» AIM OF THE TASK: Only a number is expected here: the count of lines in the data that contain "高级研究员".

» EXTRACTED ENTRIES:
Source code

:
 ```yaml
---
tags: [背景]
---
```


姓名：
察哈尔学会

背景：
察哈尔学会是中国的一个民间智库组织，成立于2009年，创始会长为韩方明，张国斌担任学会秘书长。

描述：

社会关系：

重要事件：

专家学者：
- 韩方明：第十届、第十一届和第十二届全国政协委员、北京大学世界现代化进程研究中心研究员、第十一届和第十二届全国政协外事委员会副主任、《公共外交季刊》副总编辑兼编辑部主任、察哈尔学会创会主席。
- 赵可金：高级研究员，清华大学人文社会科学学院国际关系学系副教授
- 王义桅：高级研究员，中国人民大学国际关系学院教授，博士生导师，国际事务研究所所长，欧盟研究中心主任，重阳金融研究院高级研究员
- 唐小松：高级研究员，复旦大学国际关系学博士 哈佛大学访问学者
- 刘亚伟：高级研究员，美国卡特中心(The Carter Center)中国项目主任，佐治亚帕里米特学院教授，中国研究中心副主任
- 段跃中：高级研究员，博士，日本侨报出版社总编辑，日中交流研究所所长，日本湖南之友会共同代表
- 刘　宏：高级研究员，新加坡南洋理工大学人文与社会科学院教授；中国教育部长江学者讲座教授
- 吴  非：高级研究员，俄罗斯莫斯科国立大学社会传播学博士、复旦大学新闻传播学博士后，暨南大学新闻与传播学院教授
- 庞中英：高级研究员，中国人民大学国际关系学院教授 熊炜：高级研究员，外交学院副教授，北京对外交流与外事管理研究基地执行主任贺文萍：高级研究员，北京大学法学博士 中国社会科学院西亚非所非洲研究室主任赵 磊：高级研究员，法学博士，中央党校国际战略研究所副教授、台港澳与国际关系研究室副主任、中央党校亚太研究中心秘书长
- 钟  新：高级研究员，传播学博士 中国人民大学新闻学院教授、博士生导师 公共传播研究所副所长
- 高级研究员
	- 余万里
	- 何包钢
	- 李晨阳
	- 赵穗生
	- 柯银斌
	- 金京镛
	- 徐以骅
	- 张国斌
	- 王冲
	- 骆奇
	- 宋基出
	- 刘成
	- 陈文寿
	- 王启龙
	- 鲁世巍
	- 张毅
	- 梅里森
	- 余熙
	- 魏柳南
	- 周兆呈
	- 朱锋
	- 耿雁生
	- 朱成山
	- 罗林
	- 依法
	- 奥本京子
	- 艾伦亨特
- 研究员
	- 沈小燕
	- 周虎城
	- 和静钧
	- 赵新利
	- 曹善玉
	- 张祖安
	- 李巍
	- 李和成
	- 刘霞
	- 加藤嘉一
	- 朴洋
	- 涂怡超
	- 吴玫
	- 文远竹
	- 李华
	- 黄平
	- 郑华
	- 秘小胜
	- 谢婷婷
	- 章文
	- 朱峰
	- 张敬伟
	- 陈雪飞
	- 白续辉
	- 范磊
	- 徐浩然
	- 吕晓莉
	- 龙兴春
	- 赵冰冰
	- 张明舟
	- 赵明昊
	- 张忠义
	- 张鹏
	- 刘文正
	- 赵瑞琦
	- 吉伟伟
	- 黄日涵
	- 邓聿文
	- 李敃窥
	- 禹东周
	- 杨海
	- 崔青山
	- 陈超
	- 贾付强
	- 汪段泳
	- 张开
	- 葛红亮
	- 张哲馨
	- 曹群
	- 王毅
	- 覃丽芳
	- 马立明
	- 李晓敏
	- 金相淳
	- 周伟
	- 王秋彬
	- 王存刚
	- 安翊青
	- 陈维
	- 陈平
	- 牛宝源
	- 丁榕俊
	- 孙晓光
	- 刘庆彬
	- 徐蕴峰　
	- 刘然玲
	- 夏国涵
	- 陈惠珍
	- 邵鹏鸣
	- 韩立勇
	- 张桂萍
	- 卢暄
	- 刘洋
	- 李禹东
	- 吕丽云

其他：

» RESULT: 10